Assistant community plugins support

httpjames

Microsoft announced Copilot for Windows yesterday, an assistant with something they call a "natural language interface". Basically, they aim to make this an assistant that can interpret what you say, find the right integration and/or resources and execute the task(s) for you without anything on your part other than prompting and clarification.

ChatGPT Plus has something similar with plugins. With a simple query, you can get ChatGPT to add items to your Instacart, reserve a restaurant, and more.

I think this could be a great addition to Assistant. Like with Raycast, the community probably has thousands of developers. If we all come together to make integrations, Kagi Assistant can become the best NLI.
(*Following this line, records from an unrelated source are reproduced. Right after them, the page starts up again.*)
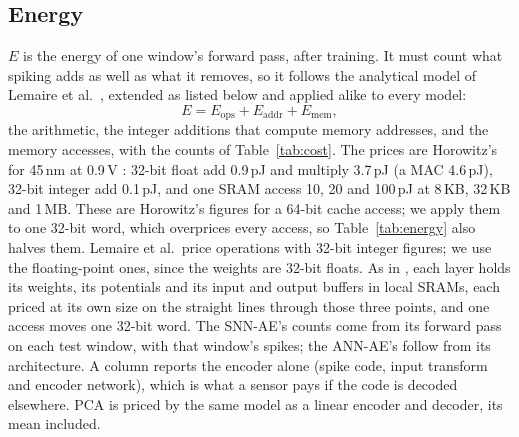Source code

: \documentclass[conference]{IEEEtran}
\begin{document}
\subsection{Energy}
\label{sec:cost}
\par $E$ is the energy of one window's forward pass, after training. It must count what
spiking adds as well as what it removes, so it follows the analytical model of Lemaire et al.\
\cite{lemaire2022analytical}, extended as listed below and applied alike to every model:
\begin{equation}
  E = E_{\mathrm{ops}} + E_{\mathrm{addr}} + E_{\mathrm{mem}},
\end{equation}
the arithmetic, the integer additions that compute memory addresses, and the memory accesses,
with the counts of Table~\ref{tab:cost}. The prices are Horowitz's for 45\,nm at 0.9\,V
\cite{horowitz2014computing}: 32-bit float add 0.9\,pJ and multiply 3.7\,pJ (a MAC
4.6\,pJ), 32-bit integer add 0.1\,pJ, and one SRAM access 10, 20 and 100\,pJ at 8\,KB,
32\,KB and 1\,MB. These are Horowitz's figures for a 64-bit cache access; we apply them to one
32-bit word, which overprices every access, so Table~\ref{tab:energy} also halves them. Lemaire
et al.\ price operations with 32-bit integer figures; we use the floating-point ones, since the
weights are 32-bit floats. As in \cite{lemaire2022analytical}, each layer holds its weights, its
potentials and its input and output buffers in local SRAMs, each priced at its own size on the
straight lines through those three points, and one access moves one 32-bit word. The SNN-AE's
counts come from its forward pass on each test window, with that window's spikes; the
ANN-AE's follow from its architecture. A column reports the encoder alone (spike code, input
transform and encoder network), which is what a sensor pays if the code is decoded elsewhere.
PCA is priced by the same model as a linear encoder and decoder, its mean included.
\end{document}
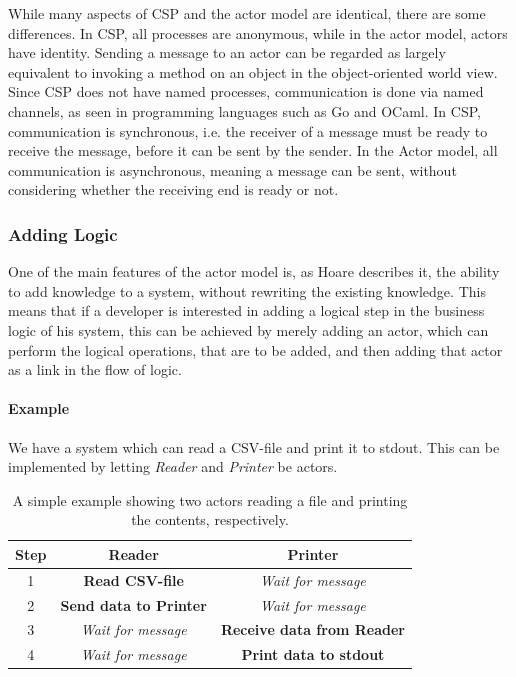 While many aspects of CSP and the actor model are identical, there are some differences. In CSP, all processes are anonymous, while in the actor model, actors have identity. Sending a message to an actor can be regarded as largely equivalent to invoking a method on an object in the object-oriented world view. Since CSP does not have named processes, communication is done via named channels, as seen in programming languages such as Go and OCaml. 
In CSP, communication is synchronous, i.e. the receiver of a message must be ready to receive the message, before it can be sent by the sender. In the Actor model, all communication is asynchronous, meaning a message can be sent, without considering whether the receiving end is ready or not.

\subsubsection{Adding Logic}
One of the main features of the actor model is, as Hoare describes it, the ability to add knowledge to a system, without rewriting the existing knowledge. This means that if a developer is interested in adding a logical step in the business logic of his system, this can be achieved by merely adding an actor, which can perform the logical operations, that are to be added, and then adding that actor as a link in the flow of logic.

\paragraph{Example}
We have a system which can read a CSV-file and print it to stdout. This can be implemented by letting \emph{Reader} and \emph{Printer} be actors.

\begin{table}[htbp]
\centering
\begin{tabular}{ | c | c | c | }
\hline
Step & Reader & Printer \\\hline
1 & \textbf{Read CSV-file} & \textit{Wait for message} \\\hline
2 & \textbf{Send data to Printer} & \textit{Wait for message}\\\hline
3 & \textit{Wait for message} & \textbf{Receive data from Reader}\\\hline
4 & \textit{Wait for message} & \textbf{Print data to stdout}\\\hline
\end{tabular}
\label{ReadPrintExample}
\caption{A simple example showing two actors reading a file and printing the contents, respectively.}
\end{table}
I propose the following plugins implementation in Assistant that accounts for security and developer experience.

Overview

User loads the plugins in the UI
Assistant modifies the system prompt to let the LLM know it can call these assistants. Something like "Call a plugin by writing '!plugin_name <args>'"
If necessary, Assistant calls these plugins with arguments

Technical

Plugins include a manifest that includes the different commands with names and descriptions
example:

{
  "name": "tasks",
  "description": "Interact with and manage tasks",
  "apiURL": "https://tasksapp.com/v1",
  "commands": [
    {
      "name": "list-tasks",
      "description": "List today's tasks",
      "method": "GET",
      "endpoint": "/tasks",
      "args": [
        {
          "name": "limit",
          "type": "numeric",
          "min": 1,
          "max": 10,
          "required": false,
          "default": 5
        }
      ]
    }
  ]
}

This manifest is converted into an LLM optimized prompt that lets it know the of plugin's existence, its commands and arguments it can supply
When the LLM calls a command, like !tasks list-tasks, Kagi looks up the plugin and its manifest. It sends an API request according to the manifest. For example, in this one, Kagi would send a request to https://tasksapp.com/v1/tasks?limit=5. The API would send a plaintext response that's optimized for the LLM.

example:

- Task ID 1
Name: Sign new apartment lease
Completed: No
Due: Today at 23:00

- Task ID 2
Name: Meet with financial advisor
Completed: No
Due: Sep 23 at 15:30

...

With this response, Kagi supplies it into the chat and lets the LLM interpret it.

Using this model, Kagi does not risk running any risky code on its infrastructure as it's really only relaying information from an API to another. It's easy to interface with as a developer because developers only need to write manifests and Kagi will take care of the AI execution.